This lab is meant to guide you to understand a better the basic statistics. Also you will learn how to use some useful methods.
- Some of the questions are not about code and you will need to provide some analysis so please give your answers with markdown cells.
- Do all the challenges in the same notebook.
- Do a function to simulate a rolling dice 10 times and save the information in a dataframe.
- Plot the values sorted by value.
- Calculate the frequency distribution and plot it. What is the relation between this plot and the other one? Describe it with words.

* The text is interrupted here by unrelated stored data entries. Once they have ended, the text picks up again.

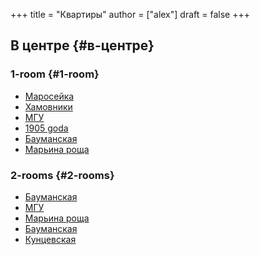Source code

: +++
title = "Квартиры"
author = ["alex"]
draft = false
+++

## В центре {#в-центре}


### 1-room {#1-room}

-   [Маросейка](https://www.cian.ru/sale/flat/277530711/)
-   [Хамовники](https://www.cian.ru/sale/flat/283026384/)
-   [МГУ](https://www.cian.ru/sale/flat/285457040/)
-   [1905 goda](https://www.cian.ru/sale/flat/284086919/)
-   [Бауманская](https://www.cian.ru/sale/flat/275614501/)
-   [Марьина роща](https://www.cian.ru/sale/flat/282461734/)


### 2-rooms {#2-rooms}

-   [Бауманская](https://www.cian.ru/sale/flat/283818315/)
-   [МГУ](https://www.cian.ru/sale/flat/282908911/)
-   [Марьина роща](https://www.cian.ru/sale/flat/282762971/)
-   [Бауманская](https://www.cian.ru/sale/flat/285337579/)
-   [Кунцевская](https://www.cian.ru/sale/flat/285229058/)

With the results of your dice of the challenge 1, define some functions to calculate the mean in two ways:
- Summing all the observations separately (no method allowed!)

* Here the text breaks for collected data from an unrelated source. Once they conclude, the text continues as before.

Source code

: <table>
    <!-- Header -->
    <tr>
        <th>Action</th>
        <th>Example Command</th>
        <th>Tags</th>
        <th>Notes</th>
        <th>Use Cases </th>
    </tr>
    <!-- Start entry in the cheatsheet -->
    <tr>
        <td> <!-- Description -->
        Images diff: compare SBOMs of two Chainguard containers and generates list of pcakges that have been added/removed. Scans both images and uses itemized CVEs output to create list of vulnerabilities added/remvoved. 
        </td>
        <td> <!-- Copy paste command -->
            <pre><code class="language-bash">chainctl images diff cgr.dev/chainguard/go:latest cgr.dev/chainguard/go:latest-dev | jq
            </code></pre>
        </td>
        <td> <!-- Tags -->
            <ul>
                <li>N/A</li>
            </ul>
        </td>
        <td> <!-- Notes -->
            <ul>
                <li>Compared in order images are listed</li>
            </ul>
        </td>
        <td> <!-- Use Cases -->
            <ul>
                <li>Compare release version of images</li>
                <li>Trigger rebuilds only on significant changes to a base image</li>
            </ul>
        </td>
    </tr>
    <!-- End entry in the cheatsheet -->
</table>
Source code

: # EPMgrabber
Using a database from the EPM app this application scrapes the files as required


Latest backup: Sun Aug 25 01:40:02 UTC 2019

- Calculate first the frequency distribution and then the mean with the values of the distribution (no other methods allowed!)
- Define a function to calculate the median. No method allowed! *Hint: depending on the number of observations you need to define two cases.
- Using your last function, use it to define a function that will calculate the four quartiles.
Read the csv roll_the_dice_hundred.csv
- Plot the values sorted. What do you see?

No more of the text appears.